Au-delà des clivages politiques,
les économistes constatent que le système de protection de l'emploi français
fait porter une trop grande responsabilité aux entreprises dans la gestion du
licenciement. Tout se passe comme si les entreprises étaient appelées à
suppléer le service public pour gérer le reclassement des salariés.

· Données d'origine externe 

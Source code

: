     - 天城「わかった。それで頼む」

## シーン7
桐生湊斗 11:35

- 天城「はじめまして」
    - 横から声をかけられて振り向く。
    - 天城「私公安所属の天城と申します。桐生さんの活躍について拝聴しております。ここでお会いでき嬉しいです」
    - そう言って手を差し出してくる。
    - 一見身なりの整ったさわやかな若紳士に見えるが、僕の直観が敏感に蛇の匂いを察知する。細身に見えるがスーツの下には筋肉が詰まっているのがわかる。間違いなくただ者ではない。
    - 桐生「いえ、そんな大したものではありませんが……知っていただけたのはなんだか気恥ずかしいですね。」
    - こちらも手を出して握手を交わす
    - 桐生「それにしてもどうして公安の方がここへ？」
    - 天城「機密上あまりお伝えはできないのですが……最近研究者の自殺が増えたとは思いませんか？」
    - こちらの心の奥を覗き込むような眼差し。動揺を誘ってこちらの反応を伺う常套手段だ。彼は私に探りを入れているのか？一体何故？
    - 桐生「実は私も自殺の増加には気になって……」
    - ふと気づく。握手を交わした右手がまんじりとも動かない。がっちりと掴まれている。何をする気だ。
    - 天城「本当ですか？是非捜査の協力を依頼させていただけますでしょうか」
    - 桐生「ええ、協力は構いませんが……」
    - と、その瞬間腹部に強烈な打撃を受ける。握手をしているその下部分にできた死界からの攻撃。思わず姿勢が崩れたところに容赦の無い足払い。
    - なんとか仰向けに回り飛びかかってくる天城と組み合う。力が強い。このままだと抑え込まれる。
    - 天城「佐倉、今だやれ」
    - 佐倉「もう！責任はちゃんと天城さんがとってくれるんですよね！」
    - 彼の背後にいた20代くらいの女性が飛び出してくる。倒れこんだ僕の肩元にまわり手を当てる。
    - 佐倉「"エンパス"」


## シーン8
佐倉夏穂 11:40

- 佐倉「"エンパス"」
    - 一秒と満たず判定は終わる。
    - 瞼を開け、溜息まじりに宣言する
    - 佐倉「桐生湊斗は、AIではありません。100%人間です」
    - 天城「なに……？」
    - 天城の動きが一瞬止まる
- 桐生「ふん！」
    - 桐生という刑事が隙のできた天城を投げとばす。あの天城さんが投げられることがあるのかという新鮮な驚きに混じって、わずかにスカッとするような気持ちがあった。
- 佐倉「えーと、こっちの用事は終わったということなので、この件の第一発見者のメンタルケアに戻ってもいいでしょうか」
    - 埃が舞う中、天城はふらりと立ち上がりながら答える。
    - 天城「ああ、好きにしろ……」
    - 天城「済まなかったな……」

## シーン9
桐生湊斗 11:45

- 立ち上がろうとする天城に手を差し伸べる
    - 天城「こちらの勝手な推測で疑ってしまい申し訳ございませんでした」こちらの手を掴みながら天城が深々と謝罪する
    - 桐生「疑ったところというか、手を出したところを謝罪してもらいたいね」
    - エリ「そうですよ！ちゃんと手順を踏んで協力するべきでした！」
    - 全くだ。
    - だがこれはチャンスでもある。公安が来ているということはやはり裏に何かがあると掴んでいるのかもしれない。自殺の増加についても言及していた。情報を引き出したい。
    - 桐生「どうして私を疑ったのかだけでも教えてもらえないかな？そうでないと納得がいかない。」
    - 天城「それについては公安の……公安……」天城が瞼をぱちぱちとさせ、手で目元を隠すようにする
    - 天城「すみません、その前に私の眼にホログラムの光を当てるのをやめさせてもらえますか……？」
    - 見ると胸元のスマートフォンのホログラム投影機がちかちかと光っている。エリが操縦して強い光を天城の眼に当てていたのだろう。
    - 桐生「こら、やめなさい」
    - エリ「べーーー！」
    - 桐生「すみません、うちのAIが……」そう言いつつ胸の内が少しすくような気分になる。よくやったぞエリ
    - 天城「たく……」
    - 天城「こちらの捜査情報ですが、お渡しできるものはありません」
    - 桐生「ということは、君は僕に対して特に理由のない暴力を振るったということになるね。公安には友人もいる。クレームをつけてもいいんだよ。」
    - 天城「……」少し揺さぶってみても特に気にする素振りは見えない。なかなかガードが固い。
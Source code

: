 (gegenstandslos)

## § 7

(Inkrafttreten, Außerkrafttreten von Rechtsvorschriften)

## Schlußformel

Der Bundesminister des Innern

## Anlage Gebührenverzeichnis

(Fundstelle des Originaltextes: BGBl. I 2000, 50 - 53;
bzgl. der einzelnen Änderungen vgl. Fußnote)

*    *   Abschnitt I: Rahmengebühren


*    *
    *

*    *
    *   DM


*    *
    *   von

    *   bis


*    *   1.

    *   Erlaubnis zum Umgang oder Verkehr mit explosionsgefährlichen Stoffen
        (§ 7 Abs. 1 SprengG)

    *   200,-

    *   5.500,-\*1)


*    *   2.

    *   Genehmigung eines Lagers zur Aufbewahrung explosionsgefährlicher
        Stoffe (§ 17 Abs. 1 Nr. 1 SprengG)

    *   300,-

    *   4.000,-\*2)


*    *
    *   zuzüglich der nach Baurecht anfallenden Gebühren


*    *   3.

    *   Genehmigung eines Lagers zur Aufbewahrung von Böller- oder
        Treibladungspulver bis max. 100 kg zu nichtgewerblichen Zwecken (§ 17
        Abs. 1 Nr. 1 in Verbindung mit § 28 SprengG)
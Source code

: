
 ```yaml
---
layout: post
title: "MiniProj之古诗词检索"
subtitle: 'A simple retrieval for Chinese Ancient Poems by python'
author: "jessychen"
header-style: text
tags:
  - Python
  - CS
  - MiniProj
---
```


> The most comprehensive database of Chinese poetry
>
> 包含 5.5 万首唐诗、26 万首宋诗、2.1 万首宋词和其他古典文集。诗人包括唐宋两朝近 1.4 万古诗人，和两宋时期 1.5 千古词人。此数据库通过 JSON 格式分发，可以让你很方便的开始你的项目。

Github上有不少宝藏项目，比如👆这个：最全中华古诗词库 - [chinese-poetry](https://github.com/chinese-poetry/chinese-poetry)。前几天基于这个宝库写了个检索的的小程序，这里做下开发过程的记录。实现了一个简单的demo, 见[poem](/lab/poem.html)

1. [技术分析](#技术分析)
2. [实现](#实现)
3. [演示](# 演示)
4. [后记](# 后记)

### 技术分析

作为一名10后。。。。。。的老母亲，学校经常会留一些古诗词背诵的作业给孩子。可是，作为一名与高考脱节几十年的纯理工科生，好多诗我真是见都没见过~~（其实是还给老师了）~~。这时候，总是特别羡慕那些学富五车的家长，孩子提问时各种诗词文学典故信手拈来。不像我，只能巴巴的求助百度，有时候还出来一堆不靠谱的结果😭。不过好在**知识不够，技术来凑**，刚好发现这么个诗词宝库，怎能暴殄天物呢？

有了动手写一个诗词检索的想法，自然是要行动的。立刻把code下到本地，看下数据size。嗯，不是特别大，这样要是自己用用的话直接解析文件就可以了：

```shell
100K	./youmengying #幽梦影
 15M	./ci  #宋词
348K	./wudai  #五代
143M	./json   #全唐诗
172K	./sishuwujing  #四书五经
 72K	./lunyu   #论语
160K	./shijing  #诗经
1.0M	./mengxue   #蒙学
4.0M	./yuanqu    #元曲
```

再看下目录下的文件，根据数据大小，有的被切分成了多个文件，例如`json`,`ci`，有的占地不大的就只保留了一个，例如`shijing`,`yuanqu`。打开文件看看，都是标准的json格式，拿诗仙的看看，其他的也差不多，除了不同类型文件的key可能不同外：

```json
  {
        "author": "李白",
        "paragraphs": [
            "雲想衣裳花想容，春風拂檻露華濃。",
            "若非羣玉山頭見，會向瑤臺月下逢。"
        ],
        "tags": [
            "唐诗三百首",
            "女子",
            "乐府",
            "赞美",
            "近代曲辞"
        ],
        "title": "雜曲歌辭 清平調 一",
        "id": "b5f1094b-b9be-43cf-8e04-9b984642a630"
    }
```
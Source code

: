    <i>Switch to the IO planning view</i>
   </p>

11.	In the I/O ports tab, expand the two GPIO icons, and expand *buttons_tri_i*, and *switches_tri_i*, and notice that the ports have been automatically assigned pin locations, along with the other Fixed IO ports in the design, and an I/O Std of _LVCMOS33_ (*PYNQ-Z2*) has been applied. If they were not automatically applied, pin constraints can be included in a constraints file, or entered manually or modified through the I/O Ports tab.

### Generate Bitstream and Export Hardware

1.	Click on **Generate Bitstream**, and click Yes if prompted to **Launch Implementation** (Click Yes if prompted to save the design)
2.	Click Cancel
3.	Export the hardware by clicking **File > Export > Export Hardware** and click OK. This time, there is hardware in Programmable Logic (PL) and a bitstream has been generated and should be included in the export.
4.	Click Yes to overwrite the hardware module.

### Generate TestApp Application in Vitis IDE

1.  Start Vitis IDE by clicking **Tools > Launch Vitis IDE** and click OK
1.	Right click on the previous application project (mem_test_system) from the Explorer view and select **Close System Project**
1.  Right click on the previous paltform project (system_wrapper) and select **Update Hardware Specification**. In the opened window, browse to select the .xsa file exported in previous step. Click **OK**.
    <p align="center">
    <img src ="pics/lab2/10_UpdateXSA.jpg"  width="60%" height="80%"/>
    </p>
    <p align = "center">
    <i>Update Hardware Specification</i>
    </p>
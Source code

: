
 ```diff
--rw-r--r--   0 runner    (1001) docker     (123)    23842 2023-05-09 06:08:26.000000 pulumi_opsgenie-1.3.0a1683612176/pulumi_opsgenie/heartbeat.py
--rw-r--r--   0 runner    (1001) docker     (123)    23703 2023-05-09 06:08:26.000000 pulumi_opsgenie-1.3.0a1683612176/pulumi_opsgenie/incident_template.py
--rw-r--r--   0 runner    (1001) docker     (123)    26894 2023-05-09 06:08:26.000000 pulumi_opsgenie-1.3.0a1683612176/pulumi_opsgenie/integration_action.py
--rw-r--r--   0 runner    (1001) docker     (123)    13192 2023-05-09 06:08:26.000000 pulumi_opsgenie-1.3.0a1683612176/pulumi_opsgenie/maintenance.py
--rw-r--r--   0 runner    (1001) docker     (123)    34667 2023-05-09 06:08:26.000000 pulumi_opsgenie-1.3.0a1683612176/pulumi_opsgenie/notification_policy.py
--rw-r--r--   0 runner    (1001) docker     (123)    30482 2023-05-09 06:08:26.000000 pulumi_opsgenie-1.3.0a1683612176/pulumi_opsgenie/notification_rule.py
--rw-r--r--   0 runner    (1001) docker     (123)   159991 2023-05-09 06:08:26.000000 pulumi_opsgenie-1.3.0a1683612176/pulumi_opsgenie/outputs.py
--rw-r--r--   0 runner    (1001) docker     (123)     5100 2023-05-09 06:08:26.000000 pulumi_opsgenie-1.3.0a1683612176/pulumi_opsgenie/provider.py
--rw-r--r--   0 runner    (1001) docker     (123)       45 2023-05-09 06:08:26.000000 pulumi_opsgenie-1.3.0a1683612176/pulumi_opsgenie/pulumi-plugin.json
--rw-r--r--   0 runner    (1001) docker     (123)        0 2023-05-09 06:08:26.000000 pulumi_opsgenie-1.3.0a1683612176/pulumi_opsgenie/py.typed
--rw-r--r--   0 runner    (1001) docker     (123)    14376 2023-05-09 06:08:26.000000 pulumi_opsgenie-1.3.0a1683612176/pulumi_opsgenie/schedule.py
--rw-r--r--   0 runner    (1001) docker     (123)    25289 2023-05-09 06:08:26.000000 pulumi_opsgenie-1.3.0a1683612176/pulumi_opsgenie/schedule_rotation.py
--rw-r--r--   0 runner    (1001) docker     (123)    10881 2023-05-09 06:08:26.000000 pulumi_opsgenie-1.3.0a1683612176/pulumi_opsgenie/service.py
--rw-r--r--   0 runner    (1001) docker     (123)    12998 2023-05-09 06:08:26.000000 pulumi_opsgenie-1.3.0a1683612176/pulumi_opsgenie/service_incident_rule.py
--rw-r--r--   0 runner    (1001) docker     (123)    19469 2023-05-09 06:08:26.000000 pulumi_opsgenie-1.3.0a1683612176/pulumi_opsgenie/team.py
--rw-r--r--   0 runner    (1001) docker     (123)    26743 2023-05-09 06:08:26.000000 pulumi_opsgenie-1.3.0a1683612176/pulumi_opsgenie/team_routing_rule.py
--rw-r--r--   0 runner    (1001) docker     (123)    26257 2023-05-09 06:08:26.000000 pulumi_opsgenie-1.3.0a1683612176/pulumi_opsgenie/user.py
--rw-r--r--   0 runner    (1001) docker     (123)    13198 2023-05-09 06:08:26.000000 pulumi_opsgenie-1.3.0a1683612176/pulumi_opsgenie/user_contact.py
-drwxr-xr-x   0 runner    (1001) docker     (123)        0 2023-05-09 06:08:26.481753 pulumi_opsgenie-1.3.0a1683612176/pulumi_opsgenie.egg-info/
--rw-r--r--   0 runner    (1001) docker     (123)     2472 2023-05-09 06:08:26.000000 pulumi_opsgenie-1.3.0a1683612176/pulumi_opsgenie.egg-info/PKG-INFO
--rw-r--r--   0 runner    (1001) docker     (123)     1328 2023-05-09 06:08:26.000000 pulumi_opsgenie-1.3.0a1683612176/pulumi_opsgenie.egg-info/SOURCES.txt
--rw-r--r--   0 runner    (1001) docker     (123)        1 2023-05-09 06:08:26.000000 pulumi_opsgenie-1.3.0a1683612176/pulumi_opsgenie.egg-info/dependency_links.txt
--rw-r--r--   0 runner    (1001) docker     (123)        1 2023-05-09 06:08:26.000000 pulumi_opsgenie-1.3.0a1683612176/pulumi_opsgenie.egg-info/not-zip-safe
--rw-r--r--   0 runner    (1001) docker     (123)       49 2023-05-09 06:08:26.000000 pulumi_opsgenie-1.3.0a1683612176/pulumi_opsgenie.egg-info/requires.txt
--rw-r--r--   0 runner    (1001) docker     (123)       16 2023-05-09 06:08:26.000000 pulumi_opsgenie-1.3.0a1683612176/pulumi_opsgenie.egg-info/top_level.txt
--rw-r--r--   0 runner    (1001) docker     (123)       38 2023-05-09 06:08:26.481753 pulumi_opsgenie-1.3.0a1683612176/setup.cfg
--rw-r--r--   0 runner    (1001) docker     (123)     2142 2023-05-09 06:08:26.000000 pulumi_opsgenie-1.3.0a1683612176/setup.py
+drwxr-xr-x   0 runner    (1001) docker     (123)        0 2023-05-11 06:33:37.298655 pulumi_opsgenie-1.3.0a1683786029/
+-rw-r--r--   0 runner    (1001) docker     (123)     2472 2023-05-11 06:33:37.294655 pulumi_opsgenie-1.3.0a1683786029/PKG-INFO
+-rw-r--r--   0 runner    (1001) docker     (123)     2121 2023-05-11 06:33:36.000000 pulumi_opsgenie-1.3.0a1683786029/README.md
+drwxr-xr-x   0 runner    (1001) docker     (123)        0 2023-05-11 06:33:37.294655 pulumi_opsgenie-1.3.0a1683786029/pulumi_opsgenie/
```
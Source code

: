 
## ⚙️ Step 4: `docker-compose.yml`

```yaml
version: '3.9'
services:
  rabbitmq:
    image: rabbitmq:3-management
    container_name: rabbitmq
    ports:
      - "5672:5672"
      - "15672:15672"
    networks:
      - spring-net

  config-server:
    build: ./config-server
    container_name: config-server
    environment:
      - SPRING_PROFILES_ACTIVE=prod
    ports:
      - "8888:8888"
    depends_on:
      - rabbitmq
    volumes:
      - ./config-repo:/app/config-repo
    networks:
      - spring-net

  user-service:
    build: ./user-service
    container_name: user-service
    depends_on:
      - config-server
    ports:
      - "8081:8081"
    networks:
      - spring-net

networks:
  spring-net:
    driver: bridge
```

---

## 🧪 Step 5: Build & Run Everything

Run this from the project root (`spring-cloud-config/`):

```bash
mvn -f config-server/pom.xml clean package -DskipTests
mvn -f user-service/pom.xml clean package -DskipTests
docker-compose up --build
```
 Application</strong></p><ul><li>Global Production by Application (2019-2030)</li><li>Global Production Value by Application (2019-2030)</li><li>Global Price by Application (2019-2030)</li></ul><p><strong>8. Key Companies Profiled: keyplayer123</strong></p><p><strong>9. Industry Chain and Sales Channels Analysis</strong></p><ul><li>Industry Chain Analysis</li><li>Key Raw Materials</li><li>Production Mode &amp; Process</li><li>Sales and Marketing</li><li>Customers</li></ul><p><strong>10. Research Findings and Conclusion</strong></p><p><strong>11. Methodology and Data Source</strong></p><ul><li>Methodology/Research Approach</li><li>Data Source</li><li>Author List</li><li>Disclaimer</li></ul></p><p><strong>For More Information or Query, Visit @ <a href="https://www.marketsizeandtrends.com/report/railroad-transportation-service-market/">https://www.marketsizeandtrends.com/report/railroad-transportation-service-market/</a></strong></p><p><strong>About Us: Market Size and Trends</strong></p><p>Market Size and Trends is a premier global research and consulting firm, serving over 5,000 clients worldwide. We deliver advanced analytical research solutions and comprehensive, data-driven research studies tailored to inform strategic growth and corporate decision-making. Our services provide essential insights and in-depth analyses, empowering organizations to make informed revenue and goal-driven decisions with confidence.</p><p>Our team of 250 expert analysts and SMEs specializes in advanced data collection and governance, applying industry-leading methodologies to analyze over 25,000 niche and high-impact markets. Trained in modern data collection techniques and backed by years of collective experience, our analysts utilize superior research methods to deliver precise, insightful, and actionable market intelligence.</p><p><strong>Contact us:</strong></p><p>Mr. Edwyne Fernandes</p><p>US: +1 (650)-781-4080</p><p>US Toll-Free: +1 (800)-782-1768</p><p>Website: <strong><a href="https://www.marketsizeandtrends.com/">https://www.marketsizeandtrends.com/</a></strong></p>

Dans d'autres pays comme le
Danemark, c'est le service public de l'emploi qui se charge du reclassement des
chômeurs. En France, une entreprise en difficulté qui souhaite licencier pour
rester viable est détournée de cet objectif. Elle est confrontée à de longues
procédures administratives et doit faire appel à des cabinets de conseil
juridique...
Cela crée une incertitude
pénalisante quant au coût du licenciement. Celui-ci peut donc être bien
supérieur en pratique à ce qu'il devrait être en théorie. D'autant que la
France est l'un des pays de l'OCDE où les recours judiciaires en cas de
licenciement sont parmi les plus fréquents.
Cette "cogestion" forcée
à la française - dans laquelle l'entreprise et le service public s'occupent du
reclassement des personnes licenciées - crée beaucoup d'incertitude pour
l'entreprise, ce qui la conduit en réponse à altérer de manière considérable la
façon dont elle recrute.
Elle détourne alors les contrats
de travail, tels que les CDD, qui avaient été conçus pour des besoins
spécifiques comme les emplois saisonniers. A la fin des années 1990, 70 % des
recrutements se sont faits avec des contrats alternatifs. Cette confusion des
responsabilités a largement contribué à développer la précarité.
Si on réduit l'incertitude sur le
coût des licenciements des CDI, on incite les entreprises à embaucher davantage
sous ce type de contrat. Et on réduit la précarité.
Que préconisez-vous alors ?
Réduire l'incertitude pour les
employeurs ne signifie pas paupériser les salariés. Bien au contraire, on peut
concevoir à terme un contrat de travail avec un barème d'indemnisation connu
d'avance et croissant avec l'ancienneté du salarié. Dès lors que son montant
est connu à l'avance, l'indemnité de licenciement peut éventuellement être
élevée. Le CPE, qui offre des indemnités et des garanties supérieures à celles
d'un CDD, trouve alors son sens en tant qu'étape vers une unification des
contrats.
(Propos recueillis par
Pierre-Antoine Delhommais, Eric Le Boucher et Virginie Malingre. Article paru
dans l'édition du Monde du 31.03.06)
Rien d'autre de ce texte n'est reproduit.